Background: The Latarjet procedure is a popular technique with the aim of the reconstruction of glenoid cavity bone defects in patients with chronic anterior shoulder instability. Studies have shown that the Congruent arc Latarjet procedure is better able to reconstruct larger defects than the Classic Latarjet, but there is a lack of information on the limitations of both methods. Methods: The dimensions of the glenoid width and the native coracoid process of two groups with 35 Formol-Carbol embalmed scapulae each were measured using a digital caliper. The relationship between the coracoid graft and the anterior-posterior diameter of the glenoid cavity was calculated to determine the maximum defect size of the glenoid cavity width, which can be treated by both Latarjet techniques.
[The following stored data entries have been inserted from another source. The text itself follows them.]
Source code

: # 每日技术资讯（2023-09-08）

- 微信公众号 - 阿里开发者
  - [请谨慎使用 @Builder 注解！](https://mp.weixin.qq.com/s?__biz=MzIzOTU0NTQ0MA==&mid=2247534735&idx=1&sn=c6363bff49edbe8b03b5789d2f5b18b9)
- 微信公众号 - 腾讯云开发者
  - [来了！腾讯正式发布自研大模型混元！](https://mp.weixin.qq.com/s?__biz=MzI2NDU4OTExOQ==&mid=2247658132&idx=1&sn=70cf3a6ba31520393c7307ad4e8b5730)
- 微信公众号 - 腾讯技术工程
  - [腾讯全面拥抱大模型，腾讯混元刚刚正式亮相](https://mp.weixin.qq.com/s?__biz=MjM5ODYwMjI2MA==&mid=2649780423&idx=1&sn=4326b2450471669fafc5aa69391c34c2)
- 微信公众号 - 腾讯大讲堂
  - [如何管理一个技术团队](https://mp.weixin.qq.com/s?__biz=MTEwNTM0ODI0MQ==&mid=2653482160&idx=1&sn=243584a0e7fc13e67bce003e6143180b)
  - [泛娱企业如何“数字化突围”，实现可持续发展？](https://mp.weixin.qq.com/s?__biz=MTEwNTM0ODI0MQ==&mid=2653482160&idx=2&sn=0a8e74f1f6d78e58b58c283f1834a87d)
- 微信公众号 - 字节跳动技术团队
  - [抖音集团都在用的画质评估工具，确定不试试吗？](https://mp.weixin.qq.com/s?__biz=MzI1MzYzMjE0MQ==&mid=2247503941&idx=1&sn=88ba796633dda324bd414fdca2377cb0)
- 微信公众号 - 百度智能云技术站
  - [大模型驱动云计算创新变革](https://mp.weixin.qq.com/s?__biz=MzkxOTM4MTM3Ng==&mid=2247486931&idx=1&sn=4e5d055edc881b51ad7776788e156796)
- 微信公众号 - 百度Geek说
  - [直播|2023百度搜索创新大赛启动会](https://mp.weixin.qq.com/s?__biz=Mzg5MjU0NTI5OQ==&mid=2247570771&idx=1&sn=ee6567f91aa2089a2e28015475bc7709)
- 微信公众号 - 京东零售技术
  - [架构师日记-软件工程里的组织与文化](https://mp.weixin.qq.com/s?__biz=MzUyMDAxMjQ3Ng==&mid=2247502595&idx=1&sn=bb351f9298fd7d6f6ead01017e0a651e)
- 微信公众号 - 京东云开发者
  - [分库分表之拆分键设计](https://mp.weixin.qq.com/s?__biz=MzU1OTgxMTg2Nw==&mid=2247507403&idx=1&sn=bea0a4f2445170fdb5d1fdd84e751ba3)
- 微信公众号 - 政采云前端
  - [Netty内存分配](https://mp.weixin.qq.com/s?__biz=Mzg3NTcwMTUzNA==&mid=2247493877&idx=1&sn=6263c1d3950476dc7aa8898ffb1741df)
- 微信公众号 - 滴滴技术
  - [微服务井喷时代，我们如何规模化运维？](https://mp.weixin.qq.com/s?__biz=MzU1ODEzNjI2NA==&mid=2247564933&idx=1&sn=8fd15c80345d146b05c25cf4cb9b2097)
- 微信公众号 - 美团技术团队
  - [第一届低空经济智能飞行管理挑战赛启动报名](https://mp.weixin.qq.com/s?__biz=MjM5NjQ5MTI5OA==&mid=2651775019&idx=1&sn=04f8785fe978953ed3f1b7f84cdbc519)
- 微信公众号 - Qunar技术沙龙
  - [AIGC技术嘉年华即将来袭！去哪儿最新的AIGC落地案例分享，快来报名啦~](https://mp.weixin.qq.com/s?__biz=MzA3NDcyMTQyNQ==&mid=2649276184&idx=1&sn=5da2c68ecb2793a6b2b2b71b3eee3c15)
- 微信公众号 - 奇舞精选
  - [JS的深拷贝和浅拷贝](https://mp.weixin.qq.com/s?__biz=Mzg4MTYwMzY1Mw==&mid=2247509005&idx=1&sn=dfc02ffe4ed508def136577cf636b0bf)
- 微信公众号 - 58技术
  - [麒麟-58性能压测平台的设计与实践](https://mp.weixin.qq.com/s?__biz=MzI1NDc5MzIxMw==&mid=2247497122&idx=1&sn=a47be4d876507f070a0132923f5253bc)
Results: The average restorable defect size of the anterior segment of the glenoid cavity was 28.4% ± 4.6% (range 19.2%–38.8%) in the Classic Latarjet group, and 45.6% ± 5.2% (range 35.7%–57.1%) in the Congruent arc Latarjet group. Based on our results, the feasibility of the Classic Latarjet procedure to reconstitute the anatomical width of the glenoid cavity was 86% in a 25% bone loss scenario, and only 40% in a 30% bone loss scenario. Conclusion: Based on our results we are unable to define a clear threshold for the optimal Latarjet graft position. In glenoid cavity defects <20%, the Classic Latarjet technique usually provides enough bone stock for anatomical reconstruction. Defects ≥35% of the glenoid cavity width should only be treated with a coracoid graft in the Congruent arc position. In the critical area between 20% and 35% of bone loss, we suggest the preoperative assessment of coracoid dimensions, based on which the graft position can be planned to restore the anatomical anterior-posterior diameter of the glenoid cavity.

Highlights

  • In patients with recurrent shoulder instability, the incidence of bone lesions of the anterior and anterior-inferior parts of the glenoid cavity is high—in some studies up to 70%–90% of the cases [1,2,3]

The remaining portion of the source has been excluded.